[Plain-text document sources]

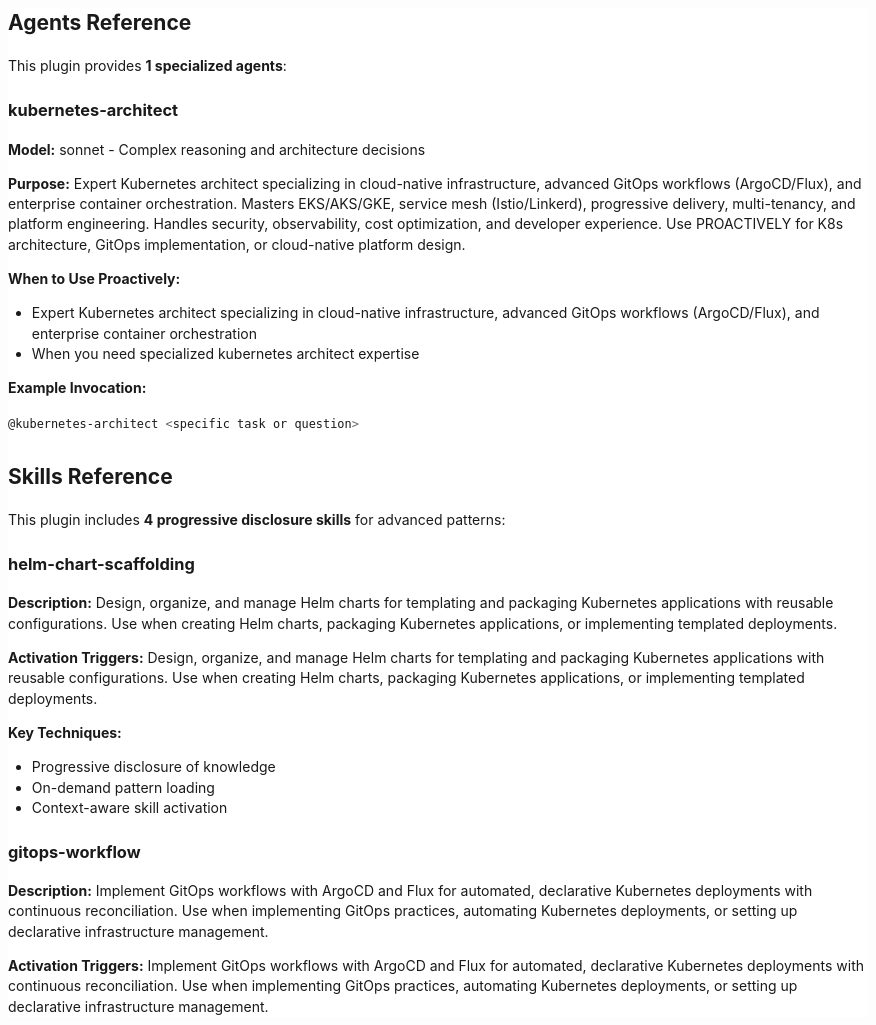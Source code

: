 ## Agents Reference

This plugin provides **1 specialized agents**:

### kubernetes-architect

**Model:** sonnet - Complex reasoning and architecture decisions

**Purpose:** Expert Kubernetes architect specializing in cloud-native infrastructure, advanced GitOps workflows (ArgoCD/Flux), and enterprise container orchestration. Masters EKS/AKS/GKE, service mesh (Istio/Linkerd), progressive delivery, multi-tenancy, and platform engineering. Handles security, observability, cost optimization, and developer experience. Use PROACTIVELY for K8s architecture, GitOps implementation, or cloud-native platform design.

**When to Use Proactively:**
- Expert Kubernetes architect specializing in cloud-native infrastructure, advanced GitOps workflows (ArgoCD/Flux), and enterprise container orchestration
- When you need specialized kubernetes architect expertise

**Example Invocation:**
```bash
@kubernetes-architect <specific task or question>
```

## Skills Reference

This plugin includes **4 progressive disclosure skills** for advanced patterns:

### helm-chart-scaffolding

**Description:** Design, organize, and manage Helm charts for templating and packaging Kubernetes applications with reusable configurations. Use when creating Helm charts, packaging Kubernetes applications, or implementing templated deployments.

**Activation Triggers:**
Design, organize, and manage Helm charts for templating and packaging Kubernetes applications with reusable configurations. Use when creating Helm charts, packaging Kubernetes applications, or implementing templated deployments.

**Key Techniques:**
- Progressive disclosure of knowledge
- On-demand pattern loading
- Context-aware skill activation

### gitops-workflow

**Description:** Implement GitOps workflows with ArgoCD and Flux for automated, declarative Kubernetes deployments with continuous reconciliation. Use when implementing GitOps practices, automating Kubernetes deployments, or setting up declarative infrastructure management.

**Activation Triggers:**
Implement GitOps workflows with ArgoCD and Flux for automated, declarative Kubernetes deployments with continuous reconciliation. Use when implementing GitOps practices, automating Kubernetes deployments, or setting up declarative infrastructure management.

# [Problem requirements]
Although the records contain pictures, only their text should be repeated, exactly as it appears.

# [Completed task]
Source code

: ## Agents Reference

This plugin provides **1 specialized agents**:

### kubernetes-architect

**Model:** sonnet - Complex reasoning and architecture decisions

**Purpose:** Expert Kubernetes architect specializing in cloud-native infrastructure, advanced GitOps workflows (ArgoCD/Flux), and enterprise container orchestration. Masters EKS/AKS/GKE, service mesh (Istio/Linkerd), progressive delivery, multi-tenancy, and platform engineering. Handles security, observability, cost optimization, and developer experience. Use PROACTIVELY for K8s architecture, GitOps implementation, or cloud-native platform design.

**When to Use Proactively:**
- Expert Kubernetes architect specializing in cloud-native infrastructure, advanced GitOps workflows (ArgoCD/Flux), and enterprise container orchestration
- When you need specialized kubernetes architect expertise

**Example Invocation:**
```bash
@kubernetes-architect <specific task or question>
```

## Skills Reference

This plugin includes **4 progressive disclosure skills** for advanced patterns:

### helm-chart-scaffolding

**Description:** Design, organize, and manage Helm charts for templating and packaging Kubernetes applications with reusable configurations. Use when creating Helm charts, packaging Kubernetes applications, or implementing templated deployments.

**Activation Triggers:**
Design, organize, and manage Helm charts for templating and packaging Kubernetes applications with reusable configurations. Use when creating Helm charts, packaging Kubernetes applications, or implementing templated deployments.

**Key Techniques:**
- Progressive disclosure of knowledge
- On-demand pattern loading
- Context-aware skill activation

### gitops-workflow

**Description:** Implement GitOps workflows with ArgoCD and Flux for automated, declarative Kubernetes deployments with continuous reconciliation. Use when implementing GitOps practices, automating Kubernetes deployments, or setting up declarative infrastructure management.

**Activation Triggers:**
Implement GitOps workflows with ArgoCD and Flux for automated, declarative Kubernetes deployments with continuous reconciliation. Use when implementing GitOps practices, automating Kubernetes deployments, or setting up declarative infrastructure management.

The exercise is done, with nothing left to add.